「ちがいを活かさなくてもいい」「何者かにならなくてもいい」という、日常に根ざした自己肯定の形を絵本で表現したいと考え、絵本『なんかちがう』を卒業研究として制作しました。
本作は、白鳥の母のもとで育ったグラッタが、自分のことを「なんかちがう」と感じながら日々を過ごすところからはじまります。しかしある日、理想的な白鳥として周囲から称えられているミス・アダージョと出会い、そして彼が理想の白鳥を演じることの苦しさを抱えていること知ります。その出会いをきっかけに、グラッタは他者の苦しさに気づき、自分がしたい行動を選ぶようになり、周囲との関係が少しずつ変わっていく、そのような物語です。

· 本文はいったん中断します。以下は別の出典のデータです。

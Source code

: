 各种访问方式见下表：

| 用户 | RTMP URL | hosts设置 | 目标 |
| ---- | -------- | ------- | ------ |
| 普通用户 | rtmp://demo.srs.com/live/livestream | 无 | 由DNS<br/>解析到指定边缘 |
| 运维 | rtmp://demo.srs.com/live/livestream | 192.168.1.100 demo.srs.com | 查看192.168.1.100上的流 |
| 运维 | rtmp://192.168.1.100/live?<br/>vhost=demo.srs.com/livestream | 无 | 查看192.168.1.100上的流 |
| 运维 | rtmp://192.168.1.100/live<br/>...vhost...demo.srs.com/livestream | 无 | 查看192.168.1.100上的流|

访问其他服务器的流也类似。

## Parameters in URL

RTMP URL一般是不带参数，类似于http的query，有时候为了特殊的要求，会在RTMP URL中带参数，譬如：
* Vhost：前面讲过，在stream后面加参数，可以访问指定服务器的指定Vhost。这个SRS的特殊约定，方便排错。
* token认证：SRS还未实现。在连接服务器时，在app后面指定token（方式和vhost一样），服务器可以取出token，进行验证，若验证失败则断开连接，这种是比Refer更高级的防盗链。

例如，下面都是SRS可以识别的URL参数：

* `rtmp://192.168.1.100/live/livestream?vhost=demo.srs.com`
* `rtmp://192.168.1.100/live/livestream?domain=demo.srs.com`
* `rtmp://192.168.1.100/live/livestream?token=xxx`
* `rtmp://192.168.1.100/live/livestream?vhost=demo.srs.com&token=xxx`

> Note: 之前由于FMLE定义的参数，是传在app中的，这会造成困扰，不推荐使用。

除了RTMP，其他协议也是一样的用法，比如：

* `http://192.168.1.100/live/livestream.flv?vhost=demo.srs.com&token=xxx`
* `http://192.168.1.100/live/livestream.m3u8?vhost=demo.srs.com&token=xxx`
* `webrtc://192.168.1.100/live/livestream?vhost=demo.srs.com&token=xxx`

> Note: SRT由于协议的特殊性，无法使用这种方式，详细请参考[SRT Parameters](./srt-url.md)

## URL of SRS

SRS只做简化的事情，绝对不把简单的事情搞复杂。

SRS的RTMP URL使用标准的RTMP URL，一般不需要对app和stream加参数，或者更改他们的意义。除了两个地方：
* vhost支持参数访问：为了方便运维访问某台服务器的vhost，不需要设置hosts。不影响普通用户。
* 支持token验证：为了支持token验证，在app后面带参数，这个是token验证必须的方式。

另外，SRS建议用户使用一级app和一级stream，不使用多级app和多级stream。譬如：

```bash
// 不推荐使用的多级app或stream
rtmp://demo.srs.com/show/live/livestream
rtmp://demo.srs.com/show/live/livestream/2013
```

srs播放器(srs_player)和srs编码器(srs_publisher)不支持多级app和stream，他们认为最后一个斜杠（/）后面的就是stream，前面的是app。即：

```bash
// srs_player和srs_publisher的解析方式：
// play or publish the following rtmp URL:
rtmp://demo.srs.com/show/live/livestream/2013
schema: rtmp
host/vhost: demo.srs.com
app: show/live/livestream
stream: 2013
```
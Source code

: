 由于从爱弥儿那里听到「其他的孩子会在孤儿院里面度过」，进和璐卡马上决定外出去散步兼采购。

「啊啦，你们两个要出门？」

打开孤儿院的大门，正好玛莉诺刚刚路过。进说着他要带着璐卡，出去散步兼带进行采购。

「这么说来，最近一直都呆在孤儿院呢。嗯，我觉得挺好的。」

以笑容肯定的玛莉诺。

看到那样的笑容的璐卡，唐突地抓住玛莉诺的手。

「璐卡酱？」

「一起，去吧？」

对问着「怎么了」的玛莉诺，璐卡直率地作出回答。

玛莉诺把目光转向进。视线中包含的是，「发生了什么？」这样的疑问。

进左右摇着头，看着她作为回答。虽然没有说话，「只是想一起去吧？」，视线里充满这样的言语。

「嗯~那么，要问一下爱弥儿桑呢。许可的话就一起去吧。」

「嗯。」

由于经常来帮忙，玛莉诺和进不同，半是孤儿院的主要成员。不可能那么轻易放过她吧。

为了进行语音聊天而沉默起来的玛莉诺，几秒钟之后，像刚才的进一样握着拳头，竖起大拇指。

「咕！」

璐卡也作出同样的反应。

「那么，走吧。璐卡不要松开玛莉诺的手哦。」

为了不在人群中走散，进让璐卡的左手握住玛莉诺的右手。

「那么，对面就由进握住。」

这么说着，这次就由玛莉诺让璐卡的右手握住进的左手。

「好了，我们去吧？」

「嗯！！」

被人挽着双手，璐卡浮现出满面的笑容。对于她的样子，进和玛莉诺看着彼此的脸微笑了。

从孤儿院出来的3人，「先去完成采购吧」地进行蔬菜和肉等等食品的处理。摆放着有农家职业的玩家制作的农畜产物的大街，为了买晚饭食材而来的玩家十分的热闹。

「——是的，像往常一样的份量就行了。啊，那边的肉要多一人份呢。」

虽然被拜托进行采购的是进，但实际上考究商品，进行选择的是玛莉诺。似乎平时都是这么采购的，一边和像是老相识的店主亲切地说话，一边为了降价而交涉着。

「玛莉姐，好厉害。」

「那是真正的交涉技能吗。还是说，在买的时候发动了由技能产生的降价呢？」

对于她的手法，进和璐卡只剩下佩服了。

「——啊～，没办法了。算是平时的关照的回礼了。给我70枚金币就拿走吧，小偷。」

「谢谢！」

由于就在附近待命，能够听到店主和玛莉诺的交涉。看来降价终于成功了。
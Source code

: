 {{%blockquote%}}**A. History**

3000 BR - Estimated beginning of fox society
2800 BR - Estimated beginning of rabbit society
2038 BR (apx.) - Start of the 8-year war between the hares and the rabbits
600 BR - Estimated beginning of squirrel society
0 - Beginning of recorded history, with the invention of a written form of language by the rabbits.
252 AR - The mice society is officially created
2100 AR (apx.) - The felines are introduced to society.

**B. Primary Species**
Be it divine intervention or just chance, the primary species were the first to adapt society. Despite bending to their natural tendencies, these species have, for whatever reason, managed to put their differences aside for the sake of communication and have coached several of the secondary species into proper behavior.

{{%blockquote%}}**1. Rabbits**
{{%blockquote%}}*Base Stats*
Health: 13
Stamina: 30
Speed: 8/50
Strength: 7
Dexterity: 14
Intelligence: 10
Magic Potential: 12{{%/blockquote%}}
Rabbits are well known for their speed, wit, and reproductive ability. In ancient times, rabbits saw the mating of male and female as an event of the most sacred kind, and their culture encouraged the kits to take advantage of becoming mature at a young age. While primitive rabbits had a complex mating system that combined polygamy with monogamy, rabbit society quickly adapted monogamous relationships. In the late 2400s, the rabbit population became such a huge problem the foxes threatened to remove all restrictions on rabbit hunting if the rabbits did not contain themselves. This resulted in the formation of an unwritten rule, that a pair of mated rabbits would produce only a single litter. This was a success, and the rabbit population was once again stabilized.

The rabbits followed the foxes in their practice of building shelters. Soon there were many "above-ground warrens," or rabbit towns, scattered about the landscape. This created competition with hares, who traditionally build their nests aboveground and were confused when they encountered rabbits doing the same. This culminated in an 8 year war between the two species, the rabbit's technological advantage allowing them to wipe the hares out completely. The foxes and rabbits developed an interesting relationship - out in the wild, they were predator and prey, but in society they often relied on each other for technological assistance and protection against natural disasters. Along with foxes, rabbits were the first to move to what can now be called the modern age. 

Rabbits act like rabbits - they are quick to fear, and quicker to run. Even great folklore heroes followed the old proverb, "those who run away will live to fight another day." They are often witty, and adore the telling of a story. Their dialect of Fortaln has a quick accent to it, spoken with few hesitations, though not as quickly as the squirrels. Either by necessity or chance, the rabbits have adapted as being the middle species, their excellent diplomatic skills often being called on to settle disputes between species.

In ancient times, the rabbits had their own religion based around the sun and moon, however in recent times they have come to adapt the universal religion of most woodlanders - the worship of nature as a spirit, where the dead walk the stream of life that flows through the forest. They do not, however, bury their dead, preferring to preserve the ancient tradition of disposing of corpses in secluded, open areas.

これまでの絵本では、「まわりとちがう自分」がどのように肯定されるのかが重要なテーマとして描かれてきました。たとえば『みにくいアヒルの子』では自分が優れた種であったと判明することで、『スイミー』ではちがいを役割として活かし集団に貢献することで肯定されます。しかし、すべての子どもが自分のちがいを才能や役割として発揮できるわけではありません。絵本『なんかちがう』は、そのような方々へ贈る、ありのままを肯定する物語です。